The rolling grasslands and rocky beaches of Vandenberg Space Force Base, home to more than a dozen at-risk species, easily could pass for a peaceful nature preserve — but that’s an illusion.
The nearly 100,000-acre base in Santa Barbara County was a testing ground in the 1960s for early-generation ballistic missiles, and today it’s a launch site for satellites, classified missions and other payloads key to a new type of war: one fought far above the Earth.
This new era has been marked by a sharp jump in flights from the military facility that started in 2021 when SpaceX began sending into orbit Starlink internet satellites the military considers critical for national security.
Now Vandenberg is aiming higher with its Space port of the Future initiative. The agency is making plans for a nearly $900-million makeover of the aging base with roads, buildings, launchpads and other facilities to handle an anticipated surge in launches.
Seventy-one rockets blasted off last year, most of them by SpaceX. One hundred or more could take off this year, possibly making it the busiest space port in the world.
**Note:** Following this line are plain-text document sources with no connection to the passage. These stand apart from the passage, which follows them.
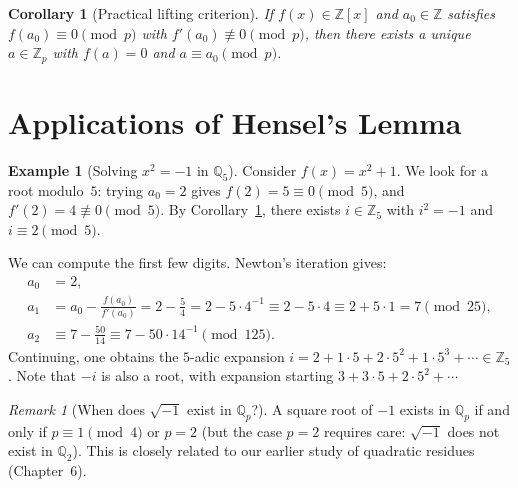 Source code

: \documentclass[12pt,a4paper,openany]{book}
\theoremstyle{definition}
\newtheorem{example}[definition]{Example}
\theoremstyle{plain}
\newtheorem{corollary}[definition]{Corollary}
\theoremstyle{remark}
\newtheorem{remark}[definition]{Remark}
\newcommand{\Z}{\mathbb{Z}}
\newcommand{\Q}{\mathbb{Q}}
\begin{document}
\begin{corollary}[Practical lifting criterion]
\label{cor:hensel-practical}
If $f(x) \in \Z[x]$ and $a_0 \in \Z$ satisfies $f(a_0) \equiv 0 \pmod{p}$
with $f'(a_0) \not\equiv 0 \pmod{p}$, then there exists a unique
$a \in \Z_p$ with $f(a) = 0$ and $a \equiv a_0 \pmod{p}$.
\end{corollary}


\section{Applications of Hensel's Lemma}
\label{sec:hensel-apps}

\begin{example}[Solving $x^2 = -1$ in $\Q_5$]
\label{ex:sqrt-minus1-Q5}
Consider $f(x) = x^2 + 1$. We look for a root modulo~$5$: trying $a_0 = 2$
gives $f(2) = 5 \equiv 0 \pmod{5}$, and $f'(2) = 4 \not\equiv 0 \pmod{5}$.
By Corollary~\ref{cor:hensel-practical}, there exists $i \in \Z_5$ with
$i^2 = -1$ and $i \equiv 2 \pmod{5}$.

We can compute the first few digits. Newton's iteration gives:
\begin{align*}
  a_0 &= 2,\\
  a_1 &= a_0 - \frac{f(a_0)}{f'(a_0)} = 2 - \frac{5}{4}
       = 2 - 5\cdot 4^{-1} \equiv 2 - 5 \cdot 4 \equiv 2 + 5\cdot 1
       = 7 \pmod{25},\\
  a_2 &\equiv 7 - \frac{50}{14} \equiv 7 - 50 \cdot 14^{-1} \pmod{125}.
\end{align*}
Continuing, one obtains the $5$-adic expansion
$i = 2 + 1\cdot 5 + 2\cdot 5^2 + 1\cdot 5^3 + \cdots \in \Z_5$.
Note that $-i$ is also a root, with expansion starting $3 + 3\cdot 5 + 2\cdot 5^2 + \cdots$
\end{example}

\begin{remark}[When does $\sqrt{-1}$ exist in $\Q_p$?]
\label{rem:sqrt-minus1-Qp}
A square root of $-1$ exists in $\Q_p$ if and only if $p \equiv 1 \pmod{4}$
or $p = 2$ (but the case $p=2$ requires care: $\sqrt{-1}$ does not exist
in $\Q_2$). This is closely related to our earlier study of quadratic residues
(Chapter~6).
\end{remark}

\end{document}
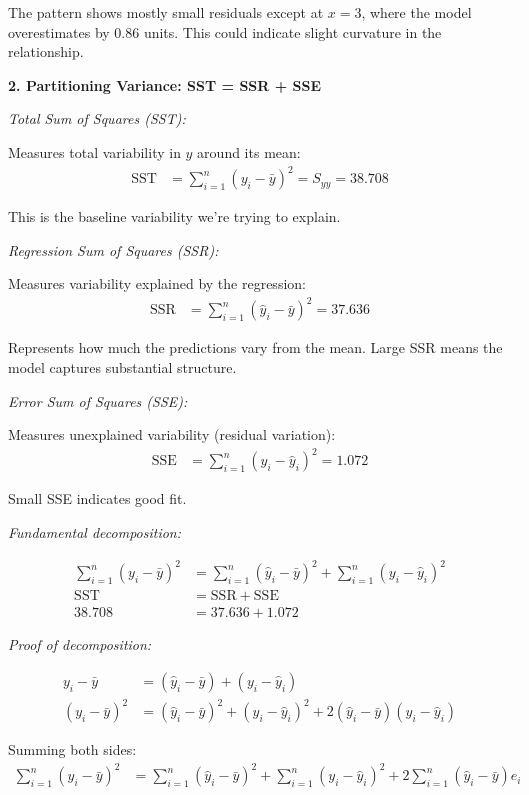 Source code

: \documentclass[12pt]{article}
\begin{document}
\begin{explanation}
The pattern shows mostly small residuals except at $x = 3$, where the model overestimates by 0.86 units. This could indicate slight curvature in the relationship.

\textbf{2. Partitioning Variance: SST = SSR + SSE}

\textit{Total Sum of Squares (SST):}

Measures total variability in $y$ around its mean:
\begin{align*}
\text{SST} &= \sum_{i=1}^{n}(y_i - \bar{y})^2 = S_{yy} = 38.708
\end{align*}

This is the baseline variability we're trying to explain.

\textit{Regression Sum of Squares (SSR):}

Measures variability explained by the regression:
\begin{align*}
\text{SSR} &= \sum_{i=1}^{n}(\hat{y}_i - \bar{y})^2 = 37.636
\end{align*}

Represents how much the predictions vary from the mean. Large SSR means the model captures substantial structure.

\textit{Error Sum of Squares (SSE):}

Measures unexplained variability (residual variation):
\begin{align*}
\text{SSE} &= \sum_{i=1}^{n}(y_i - \hat{y}_i)^2 = 1.072
\end{align*}

Small SSE indicates good fit.

\textit{Fundamental decomposition:}

\begin{align*}
\sum_{i=1}^{n}(y_i - \bar{y})^2 &= \sum_{i=1}^{n}(\hat{y}_i - \bar{y})^2 + \sum_{i=1}^{n}(y_i - \hat{y}_i)^2 \\
\text{SST} &= \text{SSR} + \text{SSE} \\
38.708 &= 37.636 + 1.072
\end{align*}

\textit{Proof of decomposition:}

\begin{align*}
y_i - \bar{y} &= (\hat{y}_i - \bar{y}) + (y_i - \hat{y}_i) \\
(y_i - \bar{y})^2 &= (\hat{y}_i - \bar{y})^2 + (y_i - \hat{y}_i)^2 + 2(\hat{y}_i - \bar{y})(y_i - \hat{y}_i)
\end{align*}

Summing both sides:
\begin{align*}
\sum_{i=1}^{n}(y_i - \bar{y})^2 &= \sum_{i=1}^{n}(\hat{y}_i - \bar{y})^2 + \sum_{i=1}^{n}(y_i - \hat{y}_i)^2 + 2\sum_{i=1}^{n}(\hat{y}_i - \bar{y})e_i
\end{align*}


\end{explanation}
\end{document}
“We're in the beginnings of the second space race. That’s what you're seeing,” said U.S. Space Force Col. James Horne III, base commander, whose office is decorated with nearly two dozen models of rockets flown from Vandenberg.
Not everyone is happy about the base's big plans.
While local development officials are eager to capitalize on the expansion, the blasts from the takeoffs and subsequent sonic booms experienced south of the base have stirred up controversy scaring wildlife, rattling nerves and sparking conflicts with environmentalists, state officials and residents for whom the first space race is a distant memory.